日本国憲法は9条で戦争放棄、戦力不保持、交戦権の否認を規定している帰結として、大日本帝国憲法13条(宣戦布告・講和)のような権限等、軍隊の存在に固有の権限が、憲法上存在する余地がない。憲法73条に列挙された内閣の職務のなかにも、当然、そのような権限は書き込まれていない。そこで政府解釈は、防衛にかかわる国家の作用を、行政作用の一部として、憲法73条柱書にいう「一般行政事務」と理解してきた。
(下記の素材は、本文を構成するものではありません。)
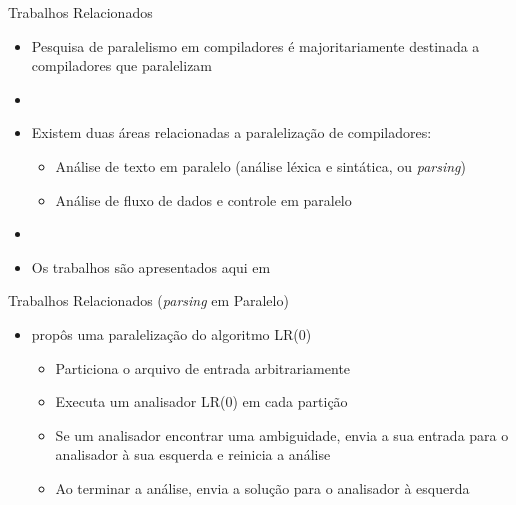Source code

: \begin{frame}{Trabalhos Relacionados}
    \begin{itemize}
        \item Pesquisa de paralelismo em compiladores é majoritariamente destinada a compiladores que paralelizam
        \item[]
        \item Existem duas áreas relacionadas a paralelização de compiladores:
        \begin{itemize}
            \item Análise de texto em paralelo (análise léxica e sintática, ou \textit{parsing})
            \item Análise de fluxo de dados e controle em paralelo
        \end{itemize}
        \item[]
        \item Os trabalhos são apresentados aqui em {\color{blue}{ordem cronológica}}
    \end{itemize}
\end{frame}

\begin{frame}{Trabalhos Relacionados (\textit{parsing} em Paralelo)}
    \begin{itemize}
        \item \cite{Mickunas:1978:PCM:800127.804105} propôs uma paralelização do algoritmo LR(0)
            \begin{itemize}
                \item Particiona o arquivo de entrada arbitrariamente
                \item Executa um analisador LR(0) em cada partição
                \item Se um analisador encontrar uma ambiguidade, envia a sua entrada para o analisador à sua esquerda e reinicia a análise
                \item Ao terminar a análise, envia a solução para o analisador à esquerda
            \end{itemize}
    \end{itemize}
\end{frame}

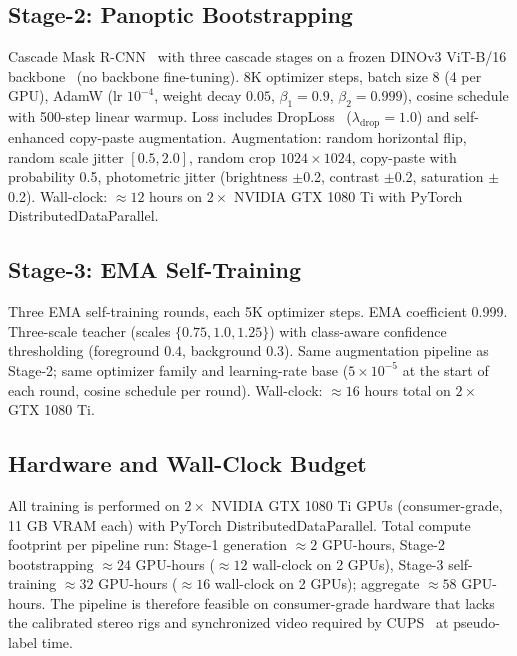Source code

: \documentclass{article}
\begin{document}
\subsection{Stage-2: Panoptic Bootstrapping}
\label{sec:supp:impl:stage2}

Cascade Mask R-CNN~\cite{cai2018cascade} with three cascade stages on a frozen DINOv3 ViT-B/16 backbone~\cite{simeoni2025dinov3} (no backbone fine-tuning). 8K optimizer steps, batch size 8 (4 per GPU), AdamW (lr $10^{-4}$, weight decay $0.05$, $\beta_1{=}0.9$, $\beta_2{=}0.999$), cosine schedule with 500-step linear warmup. Loss includes DropLoss~\cite{wang2023cutler} ($\lambda_\text{drop}{=}1.0$) and self-enhanced copy-paste augmentation. Augmentation: random horizontal flip, random scale jitter $[0.5, 2.0]$, random crop $1024\times1024$, copy-paste with probability 0.5, photometric jitter (brightness $\pm$0.2, contrast $\pm$0.2, saturation $\pm$0.2). Wall-clock: $\approx 12$ hours on $2\times$ NVIDIA GTX 1080 Ti with PyTorch DistributedDataParallel.

\subsection{Stage-3: EMA Self-Training}
\label{sec:supp:impl:stage3}

Three EMA self-training rounds, each 5K optimizer steps. EMA coefficient 0.999. Three-scale teacher (scales $\{0.75, 1.0, 1.25\}$) with class-aware confidence thresholding (foreground $0.4$, background $0.3$). Same augmentation pipeline as Stage-2; same optimizer family and learning-rate base ($5\times10^{-5}$ at the start of each round, cosine schedule per round). Wall-clock: $\approx 16$ hours total on $2\times$ GTX 1080 Ti.

\subsection{Hardware and Wall-Clock Budget}
\label{sec:supp:impl:hardware}

All training is performed on $2\times$ NVIDIA GTX 1080 Ti GPUs (consumer-grade, 11 GB VRAM each) with PyTorch DistributedDataParallel. Total compute footprint per pipeline run: Stage-1 generation $\approx 2$ GPU-hours, Stage-2 bootstrapping $\approx 24$ GPU-hours ($\approx 12$ wall-clock on 2 GPUs), Stage-3 self-training $\approx 32$ GPU-hours ($\approx 16$ wall-clock on 2 GPUs); aggregate $\approx 58$ GPU-hours. The pipeline is therefore feasible on consumer-grade hardware that lacks the calibrated stereo rigs and synchronized video required by CUPS~\cite{hahn2025cups} at pseudo-label time.
\end{document}
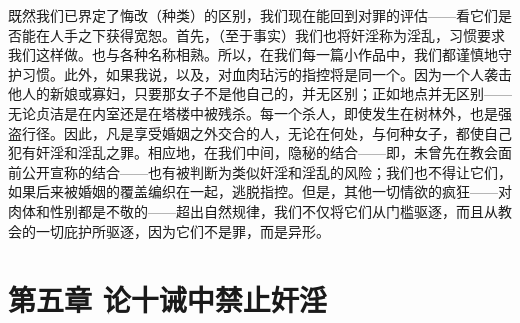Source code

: 既然我们已界定了悔改（种类）的区别，我们现在能回到对罪的评估——看它们是否能在人手之下获得宽恕。首先，（至于事实）我们也将奸淫称为淫乱，习惯要求我们这样做。也与各种名称相熟。所以，在我们每一篇小作品中，我们都谨慎地守护习惯。此外，如果我说，以及，对血肉玷污的指控将是同一个。因为一个人袭击他人的新娘或寡妇，只要那女子不是他自己的，并无区别；正如地点并无区别——无论贞洁是在内室还是在塔楼中被残杀。每一个杀人，即使发生在树林外，也是强盗行径。因此，凡是享受婚姻之外交合的人，无论在何处，与何种女子，都使自己犯有奸淫和淫乱之罪。相应地，在我们中间，隐秘的结合——即，未曾先在教会面前公开宣称的结合——也有被判断为类似奸淫和淫乱的风险；我们也不得让它们，如果后来被婚姻的覆盖编织在一起，逃脱指控。但是，其他一切情欲的疯狂——对肉体和性别都是不敬的——超出自然规律，我们不仅将它们从门槛驱逐，而且从教会的一切庇护所驱逐，因为它们不是罪，而是异形。\par


\section{第五章 论十诫中禁止奸淫}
しかし集団的自衛権の典型としての他国の防衛は、「一般行政事務」で説明することは不可能である。「我が国と密接な関係にある他国に対する武力攻撃が発生し、これにより我が国の存立が脅かされ、国民の生命、自由および幸福追求の権利が根底から覆される明白な危険がある」場合、と、言葉を尽くしたところで、それは日本に対する武力攻撃が発生していないにもかかわらず、日本が「他国に対する武力攻撃」に応戦すること、すなわち戦争当事国として国外で他国を防衛することにほかならない。そのようなことまでを「一般行政事務」と説明するのは詭弁である。
閣議決定で内閣が決定しうる範囲を超えるというべきである。
・国会の憲法解釈権の真価が問われる
事柄は、憲法改正という正規の手続きを踏まずして、憲法9条の規範としての力を奪うに等しい。間違った政治権力の行使であり、このような手法を許すことは、将来への悪しき前例となってしまう。政治には従うべき「矩」があるところ、それを超える。
そこで、政治部門のなかで自律的・自制的に「矩」を維持するに当たって、政治部門の一をなす国会が、重要な役割を担う。
閣議決定は、それ自体としては、具体的な権限を生むものではない。実際に自衛隊が活動するためには、根拠となる国内法が必要である。閣議決定で踏み込む集団的自衛権という概念を実質的に否定することも、国会には可能だ。国会の憲法解釈権の真価が問われている。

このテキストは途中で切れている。